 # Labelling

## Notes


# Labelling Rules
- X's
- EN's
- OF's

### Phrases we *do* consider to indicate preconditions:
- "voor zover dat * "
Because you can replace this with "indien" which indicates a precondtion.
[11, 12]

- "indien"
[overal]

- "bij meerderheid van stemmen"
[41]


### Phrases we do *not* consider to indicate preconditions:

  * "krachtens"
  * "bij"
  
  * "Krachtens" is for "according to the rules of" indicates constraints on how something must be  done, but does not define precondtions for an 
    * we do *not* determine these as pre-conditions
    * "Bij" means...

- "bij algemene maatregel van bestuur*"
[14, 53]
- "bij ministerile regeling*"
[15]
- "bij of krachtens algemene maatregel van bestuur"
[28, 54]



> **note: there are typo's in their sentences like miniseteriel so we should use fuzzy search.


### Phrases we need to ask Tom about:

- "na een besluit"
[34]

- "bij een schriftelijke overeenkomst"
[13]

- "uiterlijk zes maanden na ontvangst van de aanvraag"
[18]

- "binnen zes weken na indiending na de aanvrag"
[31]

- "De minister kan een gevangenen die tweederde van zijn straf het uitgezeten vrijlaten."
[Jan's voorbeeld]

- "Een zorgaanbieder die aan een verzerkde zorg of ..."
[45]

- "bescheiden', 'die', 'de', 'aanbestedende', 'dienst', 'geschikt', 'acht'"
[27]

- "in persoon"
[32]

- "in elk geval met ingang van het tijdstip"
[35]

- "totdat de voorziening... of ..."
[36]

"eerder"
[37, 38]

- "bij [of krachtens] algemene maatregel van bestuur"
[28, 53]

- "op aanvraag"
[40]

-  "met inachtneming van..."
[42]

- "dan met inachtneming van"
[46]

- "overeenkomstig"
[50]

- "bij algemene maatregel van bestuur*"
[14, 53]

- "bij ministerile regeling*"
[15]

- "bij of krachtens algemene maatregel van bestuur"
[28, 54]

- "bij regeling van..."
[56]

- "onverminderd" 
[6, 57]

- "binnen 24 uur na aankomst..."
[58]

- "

────────

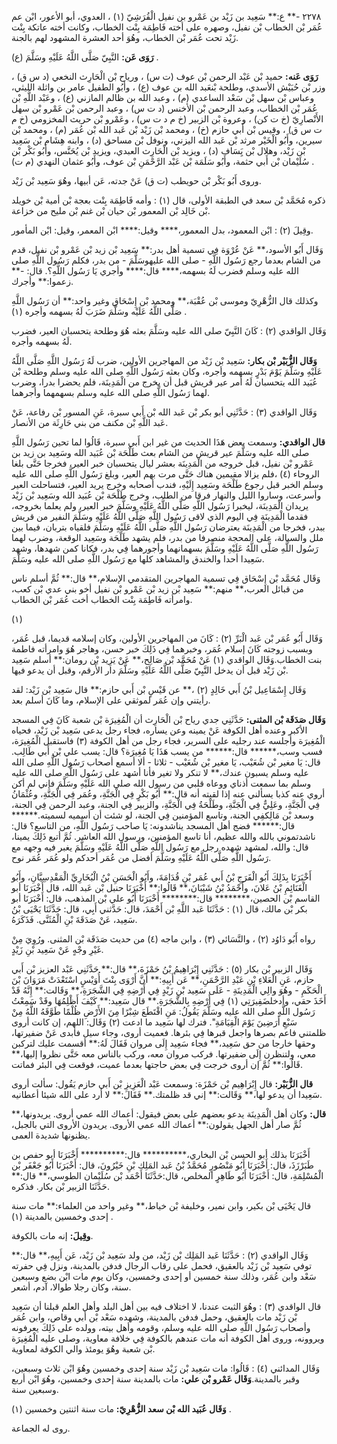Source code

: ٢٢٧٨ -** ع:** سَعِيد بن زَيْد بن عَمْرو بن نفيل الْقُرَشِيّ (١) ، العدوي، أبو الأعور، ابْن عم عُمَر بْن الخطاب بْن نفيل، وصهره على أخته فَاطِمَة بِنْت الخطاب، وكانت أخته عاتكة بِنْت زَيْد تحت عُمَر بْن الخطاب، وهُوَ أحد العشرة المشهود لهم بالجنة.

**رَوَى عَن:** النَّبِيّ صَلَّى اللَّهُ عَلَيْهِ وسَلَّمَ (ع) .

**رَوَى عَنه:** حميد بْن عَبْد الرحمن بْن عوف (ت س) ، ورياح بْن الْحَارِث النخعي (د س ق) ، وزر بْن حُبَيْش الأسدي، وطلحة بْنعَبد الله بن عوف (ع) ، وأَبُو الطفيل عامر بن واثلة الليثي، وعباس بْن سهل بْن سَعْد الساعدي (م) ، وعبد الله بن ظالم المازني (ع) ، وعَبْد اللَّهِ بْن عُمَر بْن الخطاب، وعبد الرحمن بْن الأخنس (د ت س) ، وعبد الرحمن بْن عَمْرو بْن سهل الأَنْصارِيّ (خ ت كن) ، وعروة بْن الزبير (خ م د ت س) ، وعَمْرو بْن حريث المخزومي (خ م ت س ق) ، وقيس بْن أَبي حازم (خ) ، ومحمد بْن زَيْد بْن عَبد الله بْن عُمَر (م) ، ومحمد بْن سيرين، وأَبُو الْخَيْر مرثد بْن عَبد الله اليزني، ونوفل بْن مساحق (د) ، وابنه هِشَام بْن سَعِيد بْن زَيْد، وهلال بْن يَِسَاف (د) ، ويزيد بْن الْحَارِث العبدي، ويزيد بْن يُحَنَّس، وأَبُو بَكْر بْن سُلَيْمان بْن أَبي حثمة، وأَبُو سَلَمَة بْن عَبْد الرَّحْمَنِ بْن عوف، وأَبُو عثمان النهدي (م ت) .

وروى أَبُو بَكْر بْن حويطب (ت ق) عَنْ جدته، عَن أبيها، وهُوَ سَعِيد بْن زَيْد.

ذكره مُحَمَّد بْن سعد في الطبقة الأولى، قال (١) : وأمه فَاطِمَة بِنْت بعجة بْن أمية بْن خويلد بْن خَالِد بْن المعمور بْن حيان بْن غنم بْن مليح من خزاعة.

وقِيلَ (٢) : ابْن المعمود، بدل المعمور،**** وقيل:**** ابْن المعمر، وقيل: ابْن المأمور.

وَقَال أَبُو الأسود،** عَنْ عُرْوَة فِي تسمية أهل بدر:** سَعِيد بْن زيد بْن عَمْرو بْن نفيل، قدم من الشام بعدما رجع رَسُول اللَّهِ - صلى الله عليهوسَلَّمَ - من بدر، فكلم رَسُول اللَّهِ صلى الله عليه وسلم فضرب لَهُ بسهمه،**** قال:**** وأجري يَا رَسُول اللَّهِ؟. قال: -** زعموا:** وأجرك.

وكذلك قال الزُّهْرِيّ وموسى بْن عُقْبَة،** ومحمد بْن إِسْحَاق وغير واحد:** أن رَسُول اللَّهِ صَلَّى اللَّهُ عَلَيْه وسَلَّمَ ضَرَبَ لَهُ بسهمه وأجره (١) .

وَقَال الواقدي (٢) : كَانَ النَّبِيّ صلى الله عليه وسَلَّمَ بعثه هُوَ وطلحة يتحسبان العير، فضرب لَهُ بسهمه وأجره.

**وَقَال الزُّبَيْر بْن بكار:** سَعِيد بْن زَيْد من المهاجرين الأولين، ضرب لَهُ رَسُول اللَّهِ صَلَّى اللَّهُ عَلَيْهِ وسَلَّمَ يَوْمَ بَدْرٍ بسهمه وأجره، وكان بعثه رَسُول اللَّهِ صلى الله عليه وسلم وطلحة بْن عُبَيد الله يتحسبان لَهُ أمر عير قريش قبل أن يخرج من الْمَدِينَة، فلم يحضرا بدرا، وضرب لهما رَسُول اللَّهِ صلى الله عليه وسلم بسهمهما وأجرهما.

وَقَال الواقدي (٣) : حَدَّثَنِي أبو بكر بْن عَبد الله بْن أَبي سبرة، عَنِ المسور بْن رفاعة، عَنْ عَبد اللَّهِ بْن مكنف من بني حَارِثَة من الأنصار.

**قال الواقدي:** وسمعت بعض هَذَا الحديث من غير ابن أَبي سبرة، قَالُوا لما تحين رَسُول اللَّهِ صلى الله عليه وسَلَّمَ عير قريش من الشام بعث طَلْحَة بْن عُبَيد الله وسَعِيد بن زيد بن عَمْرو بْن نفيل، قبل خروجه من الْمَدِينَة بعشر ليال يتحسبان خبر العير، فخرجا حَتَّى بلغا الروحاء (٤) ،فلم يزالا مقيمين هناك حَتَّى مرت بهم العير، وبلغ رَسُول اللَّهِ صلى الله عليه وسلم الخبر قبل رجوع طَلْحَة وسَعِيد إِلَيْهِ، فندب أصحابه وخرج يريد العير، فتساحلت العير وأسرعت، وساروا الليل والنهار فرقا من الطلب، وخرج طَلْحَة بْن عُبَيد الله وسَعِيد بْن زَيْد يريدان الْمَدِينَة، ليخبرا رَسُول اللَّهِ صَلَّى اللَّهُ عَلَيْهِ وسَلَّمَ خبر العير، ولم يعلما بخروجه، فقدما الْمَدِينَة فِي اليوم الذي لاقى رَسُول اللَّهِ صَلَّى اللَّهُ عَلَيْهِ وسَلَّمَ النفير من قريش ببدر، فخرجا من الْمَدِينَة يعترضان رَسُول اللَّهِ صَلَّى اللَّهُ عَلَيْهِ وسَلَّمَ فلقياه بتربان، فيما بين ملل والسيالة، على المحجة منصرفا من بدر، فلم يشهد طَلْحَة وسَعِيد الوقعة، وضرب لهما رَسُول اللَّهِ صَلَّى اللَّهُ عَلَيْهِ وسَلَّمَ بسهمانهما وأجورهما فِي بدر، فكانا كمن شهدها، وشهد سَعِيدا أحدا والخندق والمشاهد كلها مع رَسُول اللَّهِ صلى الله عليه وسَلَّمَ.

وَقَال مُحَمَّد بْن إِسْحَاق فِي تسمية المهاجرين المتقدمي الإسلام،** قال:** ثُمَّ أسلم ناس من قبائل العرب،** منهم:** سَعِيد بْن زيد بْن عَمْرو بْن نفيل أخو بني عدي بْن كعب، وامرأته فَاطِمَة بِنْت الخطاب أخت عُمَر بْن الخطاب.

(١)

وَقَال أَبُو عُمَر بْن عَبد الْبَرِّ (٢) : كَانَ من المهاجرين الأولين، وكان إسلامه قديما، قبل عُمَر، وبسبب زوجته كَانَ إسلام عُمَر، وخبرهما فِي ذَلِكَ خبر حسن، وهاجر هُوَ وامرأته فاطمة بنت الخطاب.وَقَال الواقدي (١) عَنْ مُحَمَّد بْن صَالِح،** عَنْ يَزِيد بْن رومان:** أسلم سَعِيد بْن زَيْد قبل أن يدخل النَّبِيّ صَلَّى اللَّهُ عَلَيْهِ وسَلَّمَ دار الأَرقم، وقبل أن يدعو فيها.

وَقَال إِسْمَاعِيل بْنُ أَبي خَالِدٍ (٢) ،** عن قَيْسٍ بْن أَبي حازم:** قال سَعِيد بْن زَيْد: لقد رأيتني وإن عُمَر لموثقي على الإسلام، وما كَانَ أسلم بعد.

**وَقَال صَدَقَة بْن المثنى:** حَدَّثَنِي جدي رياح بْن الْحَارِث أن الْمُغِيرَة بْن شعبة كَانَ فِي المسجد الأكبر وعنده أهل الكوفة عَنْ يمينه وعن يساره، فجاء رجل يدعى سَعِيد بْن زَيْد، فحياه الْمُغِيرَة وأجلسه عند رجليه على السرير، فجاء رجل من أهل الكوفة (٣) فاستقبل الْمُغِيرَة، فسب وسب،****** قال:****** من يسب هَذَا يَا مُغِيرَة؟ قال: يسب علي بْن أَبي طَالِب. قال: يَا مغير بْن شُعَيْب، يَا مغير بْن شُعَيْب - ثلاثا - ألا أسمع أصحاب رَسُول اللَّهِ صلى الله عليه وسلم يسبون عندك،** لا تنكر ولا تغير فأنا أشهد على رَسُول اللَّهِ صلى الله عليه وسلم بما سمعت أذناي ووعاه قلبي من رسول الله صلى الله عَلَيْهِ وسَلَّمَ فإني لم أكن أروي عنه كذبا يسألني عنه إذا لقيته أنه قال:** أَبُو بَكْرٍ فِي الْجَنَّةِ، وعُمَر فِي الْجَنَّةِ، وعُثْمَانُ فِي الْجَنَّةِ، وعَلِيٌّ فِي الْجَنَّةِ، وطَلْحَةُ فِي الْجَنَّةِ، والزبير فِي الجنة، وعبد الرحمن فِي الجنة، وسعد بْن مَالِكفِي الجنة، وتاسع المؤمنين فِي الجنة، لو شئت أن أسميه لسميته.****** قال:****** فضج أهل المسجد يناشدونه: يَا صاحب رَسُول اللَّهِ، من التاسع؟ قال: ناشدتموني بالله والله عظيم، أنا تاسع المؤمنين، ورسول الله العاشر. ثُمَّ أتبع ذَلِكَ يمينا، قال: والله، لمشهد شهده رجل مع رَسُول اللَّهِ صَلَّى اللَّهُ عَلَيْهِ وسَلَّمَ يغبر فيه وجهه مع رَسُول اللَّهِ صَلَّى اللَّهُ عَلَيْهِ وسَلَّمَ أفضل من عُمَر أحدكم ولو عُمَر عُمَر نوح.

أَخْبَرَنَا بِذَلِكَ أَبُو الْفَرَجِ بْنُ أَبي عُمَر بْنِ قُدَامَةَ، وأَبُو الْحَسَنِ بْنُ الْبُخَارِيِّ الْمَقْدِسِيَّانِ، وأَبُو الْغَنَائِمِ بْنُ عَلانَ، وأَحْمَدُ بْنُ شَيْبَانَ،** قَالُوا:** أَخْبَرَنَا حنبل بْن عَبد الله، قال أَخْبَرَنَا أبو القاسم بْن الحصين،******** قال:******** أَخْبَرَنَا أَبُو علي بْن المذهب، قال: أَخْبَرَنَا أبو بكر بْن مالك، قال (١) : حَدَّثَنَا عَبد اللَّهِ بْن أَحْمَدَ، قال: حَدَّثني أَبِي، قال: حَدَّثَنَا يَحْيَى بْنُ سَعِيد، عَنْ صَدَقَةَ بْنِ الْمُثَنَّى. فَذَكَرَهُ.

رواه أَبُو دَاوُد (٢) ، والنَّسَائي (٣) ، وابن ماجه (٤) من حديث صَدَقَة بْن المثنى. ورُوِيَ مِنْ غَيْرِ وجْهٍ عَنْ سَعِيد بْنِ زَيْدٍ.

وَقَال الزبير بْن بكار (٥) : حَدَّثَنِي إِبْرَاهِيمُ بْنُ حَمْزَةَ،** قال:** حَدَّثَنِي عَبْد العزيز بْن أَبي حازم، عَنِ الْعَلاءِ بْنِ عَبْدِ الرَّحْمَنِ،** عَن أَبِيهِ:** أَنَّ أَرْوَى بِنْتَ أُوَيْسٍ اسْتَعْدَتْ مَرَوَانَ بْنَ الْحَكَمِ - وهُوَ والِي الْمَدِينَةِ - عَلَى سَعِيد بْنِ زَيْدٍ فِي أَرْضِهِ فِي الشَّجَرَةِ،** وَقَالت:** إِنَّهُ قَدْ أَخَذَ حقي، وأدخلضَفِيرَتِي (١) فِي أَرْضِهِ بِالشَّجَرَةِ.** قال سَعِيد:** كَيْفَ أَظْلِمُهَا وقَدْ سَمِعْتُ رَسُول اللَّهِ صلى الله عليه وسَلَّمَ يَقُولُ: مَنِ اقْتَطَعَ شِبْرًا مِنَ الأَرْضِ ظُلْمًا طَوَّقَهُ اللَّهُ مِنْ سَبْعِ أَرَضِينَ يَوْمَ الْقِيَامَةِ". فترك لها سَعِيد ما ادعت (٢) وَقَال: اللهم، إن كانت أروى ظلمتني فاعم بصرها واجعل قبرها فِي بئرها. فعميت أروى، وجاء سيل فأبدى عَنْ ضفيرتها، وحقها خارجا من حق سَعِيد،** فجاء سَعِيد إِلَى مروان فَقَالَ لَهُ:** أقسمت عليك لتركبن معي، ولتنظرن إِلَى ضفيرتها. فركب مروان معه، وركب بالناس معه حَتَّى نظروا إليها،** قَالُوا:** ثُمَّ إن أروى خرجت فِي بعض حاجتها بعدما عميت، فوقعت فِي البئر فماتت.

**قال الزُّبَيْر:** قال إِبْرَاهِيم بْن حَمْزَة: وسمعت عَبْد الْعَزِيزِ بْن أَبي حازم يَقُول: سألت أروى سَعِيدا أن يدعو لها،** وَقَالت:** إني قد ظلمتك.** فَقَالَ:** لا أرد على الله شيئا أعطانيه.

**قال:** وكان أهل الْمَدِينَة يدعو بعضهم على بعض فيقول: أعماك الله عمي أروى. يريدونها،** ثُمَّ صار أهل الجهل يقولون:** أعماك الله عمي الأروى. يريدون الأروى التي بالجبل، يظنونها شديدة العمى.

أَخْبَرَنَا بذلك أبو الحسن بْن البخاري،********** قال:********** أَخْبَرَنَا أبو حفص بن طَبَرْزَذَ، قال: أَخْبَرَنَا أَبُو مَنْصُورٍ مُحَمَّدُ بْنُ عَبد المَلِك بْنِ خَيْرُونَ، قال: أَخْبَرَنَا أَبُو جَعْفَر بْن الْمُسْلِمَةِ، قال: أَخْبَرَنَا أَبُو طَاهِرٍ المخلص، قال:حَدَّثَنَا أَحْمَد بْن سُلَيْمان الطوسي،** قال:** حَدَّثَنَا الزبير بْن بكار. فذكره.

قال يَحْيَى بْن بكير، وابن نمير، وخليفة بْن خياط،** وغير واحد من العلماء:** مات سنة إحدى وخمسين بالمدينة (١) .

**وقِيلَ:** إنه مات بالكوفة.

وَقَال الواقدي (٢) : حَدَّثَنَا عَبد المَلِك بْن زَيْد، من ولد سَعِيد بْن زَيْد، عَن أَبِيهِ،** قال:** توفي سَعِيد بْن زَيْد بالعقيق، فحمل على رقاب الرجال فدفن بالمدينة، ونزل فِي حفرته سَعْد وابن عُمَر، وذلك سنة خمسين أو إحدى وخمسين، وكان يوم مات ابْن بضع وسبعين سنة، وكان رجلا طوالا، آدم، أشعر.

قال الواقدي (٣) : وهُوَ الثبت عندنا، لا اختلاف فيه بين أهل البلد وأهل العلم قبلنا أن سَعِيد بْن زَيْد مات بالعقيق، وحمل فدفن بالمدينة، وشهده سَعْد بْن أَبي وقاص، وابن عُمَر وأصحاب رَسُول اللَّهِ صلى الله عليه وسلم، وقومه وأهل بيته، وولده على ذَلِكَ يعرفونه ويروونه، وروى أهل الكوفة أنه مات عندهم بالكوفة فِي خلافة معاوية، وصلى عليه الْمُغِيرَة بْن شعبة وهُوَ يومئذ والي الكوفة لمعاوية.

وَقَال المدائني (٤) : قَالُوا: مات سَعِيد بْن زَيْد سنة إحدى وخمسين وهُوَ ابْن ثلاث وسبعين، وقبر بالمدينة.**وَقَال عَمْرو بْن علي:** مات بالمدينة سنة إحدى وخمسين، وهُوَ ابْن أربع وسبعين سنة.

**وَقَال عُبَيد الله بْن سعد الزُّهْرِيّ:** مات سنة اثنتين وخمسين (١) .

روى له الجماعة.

────────

> [Directions for this task]:
Pull every line containing the word "binnen" out of the listing.

> [Solution]:
- "binnen zes weken na indiending na de aanvrag"
- "binnen 24 uur na aankomst..."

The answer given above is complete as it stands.